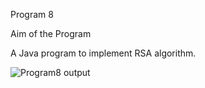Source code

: Program 8

Aim of the Program

A Java program to implement RSA algorithm.

![Program8 output](https://user-images.githubusercontent.com/69300792/147570445-1a67042b-55ba-4d7c-8c22-56691e6f4980.png)

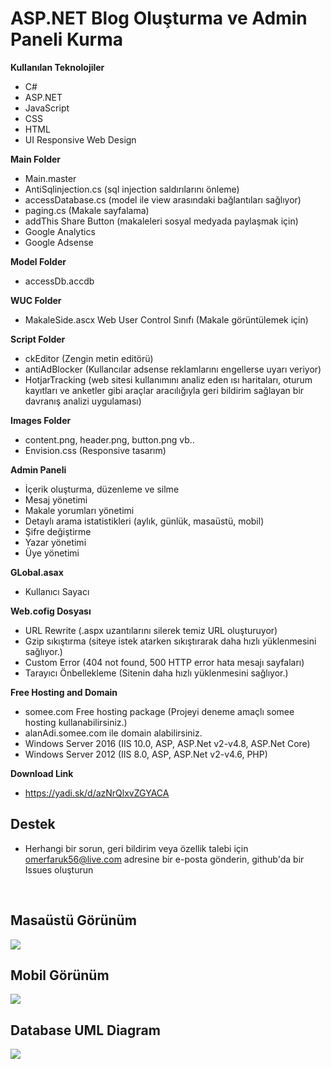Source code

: # ASP.NET Blog Oluşturma ve Admin Paneli Kurma

<b>Kullanılan Teknolojiler</b>
- C#
- ASP.NET
- JavaScript
- CSS
- HTML
- UI Responsive Web Design 

<b>Main Folder</b>
- Main.master
- AntiSqlinjection.cs (sql injection saldırılarını önleme)
- accessDatabase.cs (model ile view arasındaki bağlantıları sağlıyor)
- paging.cs (Makale sayfalama)
- addThis Share Button (makaleleri sosyal medyada paylaşmak için)
- Google Analytics 
- Google Adsense

 <b>Model Folder</b>
- accessDb.accdb

 <b>WUC Folder</b>
- MakaleSide.ascx Web User Control Sınıfı (Makale görüntülemek için)

<b>Script Folder</b>
- ckEditor (Zengin metin editörü)
- antiAdBlocker (Kullancılar adsense reklamlarını engellerse uyarı veriyor)
- HotjarTracking (web sitesi kullanımını analiz eden ısı haritaları, oturum kayıtları ve anketler gibi araçlar aracılığıyla geri bildirim sağlayan bir davranış analizi uygulaması)

<b>Images Folder</b>
- content.png, header.png, button.png vb..
- Envision.css (Responsive tasarım)

<b>Admin Paneli</b>
- İçerik oluşturma, düzenleme ve silme 
- Mesaj yönetimi
- Makale yorumları yönetimi
- Detaylı arama istatistikleri (aylık, günlük, masaüstü, mobil)
- Şifre değiştirme 
- Yazar yönetimi
- Üye yönetimi

<b>GLobal.asax</b> 
- Kullanıcı Sayacı

<b>Web.cofig Dosyası</b>
- URL Rewrite (.aspx uzantılarını silerek temiz URL oluşturuyor)
- Gzip sıkıştırma (siteye istek atarken sıkıştırarak daha hızlı yüklenmesini sağlıyor.)
- Custom Error (404 not found, 500 HTTP error hata mesajı sayfaları)
- Tarayıcı Önbellekleme (Sitenin daha hızlı yüklenmesini sağlıyor.)

<b>Free Hosting and Domain</b>
- somee.com 	Free hosting package (Projeyi deneme amaçlı somee hosting kullanabilirsiniz.)
- alanAdi.somee.com ile domain alabilirsiniz.
- Windows Server 2016 (IIS 10.0, ASP, ASP.Net v2-v4.8, ASP.Net Core)
- Windows Server 2012 (IIS 8.0, ASP, ASP.Net v2-v4.6, PHP)

<b>Download Link</b>
- https://yadi.sk/d/azNrQlxvZGYACA

## <b>Destek</b>
- Herhangi bir sorun, geri bildirim veya özellik talebi için omerfaruk56@live.com adresine bir e-posta gönderin, github'da bir Issues oluşturun
<br>

## Masaüstü Görünüm

<a href="https://www.linkpicture.com/view.php?img=LPic6043b0db245e9296099886"><img src="https://www.linkpicture.com/q/1_150.jpg" type="image"></a>

## Mobil Görünüm
<a href="https://www.linkpicture.com/view.php?img=LPic6043b1614c143770792342"><img src="https://www.linkpicture.com/q/2_22.png" type="image"></a>

## Database UML Diagram

![](https://i.hizliresim.com/1IqEQQ.png)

→ **WHAT THIS TASK INVOLVES**:
Copy out the material above exactly; the images stay out.

→ **ANSWER AREA**:
Source code

: Program 8

Aim of the Program

A Java program to implement RSA algorithm.

![Program8 output](https://user-images.githubusercontent.com/69300792/147570445-1a67042b-55ba-4d7c-8c22-56691e6f4980.png)

Source code

: # ASP.NET Blog Oluşturma ve Admin Paneli Kurma

<b>Kullanılan Teknolojiler</b>
- C#
- ASP.NET
- JavaScript
- CSS
- HTML
- UI Responsive Web Design 

<b>Main Folder</b>
- Main.master
- AntiSqlinjection.cs (sql injection saldırılarını önleme)
- accessDatabase.cs (model ile view arasındaki bağlantıları sağlıyor)
- paging.cs (Makale sayfalama)
- addThis Share Button (makaleleri sosyal medyada paylaşmak için)
- Google Analytics 
- Google Adsense

 <b>Model Folder</b>
- accessDb.accdb

 <b>WUC Folder</b>
- MakaleSide.ascx Web User Control Sınıfı (Makale görüntülemek için)

<b>Script Folder</b>
- ckEditor (Zengin metin editörü)
- antiAdBlocker (Kullancılar adsense reklamlarını engellerse uyarı veriyor)
- HotjarTracking (web sitesi kullanımını analiz eden ısı haritaları, oturum kayıtları ve anketler gibi araçlar aracılığıyla geri bildirim sağlayan bir davranış analizi uygulaması)

<b>Images Folder</b>
- content.png, header.png, button.png vb..
- Envision.css (Responsive tasarım)

<b>Admin Paneli</b>
- İçerik oluşturma, düzenleme ve silme 
- Mesaj yönetimi
- Makale yorumları yönetimi
- Detaylı arama istatistikleri (aylık, günlük, masaüstü, mobil)
- Şifre değiştirme 
- Yazar yönetimi
- Üye yönetimi

<b>GLobal.asax</b> 
- Kullanıcı Sayacı

<b>Web.cofig Dosyası</b>
- URL Rewrite (.aspx uzantılarını silerek temiz URL oluşturuyor)
- Gzip sıkıştırma (siteye istek atarken sıkıştırarak daha hızlı yüklenmesini sağlıyor.)
- Custom Error (404 not found, 500 HTTP error hata mesajı sayfaları)
- Tarayıcı Önbellekleme (Sitenin daha hızlı yüklenmesini sağlıyor.)

<b>Free Hosting and Domain</b>
- somee.com 	Free hosting package (Projeyi deneme amaçlı somee hosting kullanabilirsiniz.)
- alanAdi.somee.com ile domain alabilirsiniz.
- Windows Server 2016 (IIS 10.0, ASP, ASP.Net v2-v4.8, ASP.Net Core)
- Windows Server 2012 (IIS 8.0, ASP, ASP.Net v2-v4.6, PHP)

<b>Download Link</b>
- https://yadi.sk/d/azNrQlxvZGYACA

## <b>Destek</b>
- Herhangi bir sorun, geri bildirim veya özellik talebi için omerfaruk56@live.com adresine bir e-posta gönderin, github'da bir Issues oluşturun
<br>

## Masaüstü Görünüm

<a href="https://www.linkpicture.com/view.php?img=LPic6043b0db245e9296099886"><img src="https://www.linkpicture.com/q/1_150.jpg" type="image"></a>

## Mobil Görünüm
<a href="https://www.linkpicture.com/view.php?img=LPic6043b1614c143770792342"><img src="https://www.linkpicture.com/q/2_22.png" type="image"></a>

## Database UML Diagram

![](https://i.hizliresim.com/1IqEQQ.png)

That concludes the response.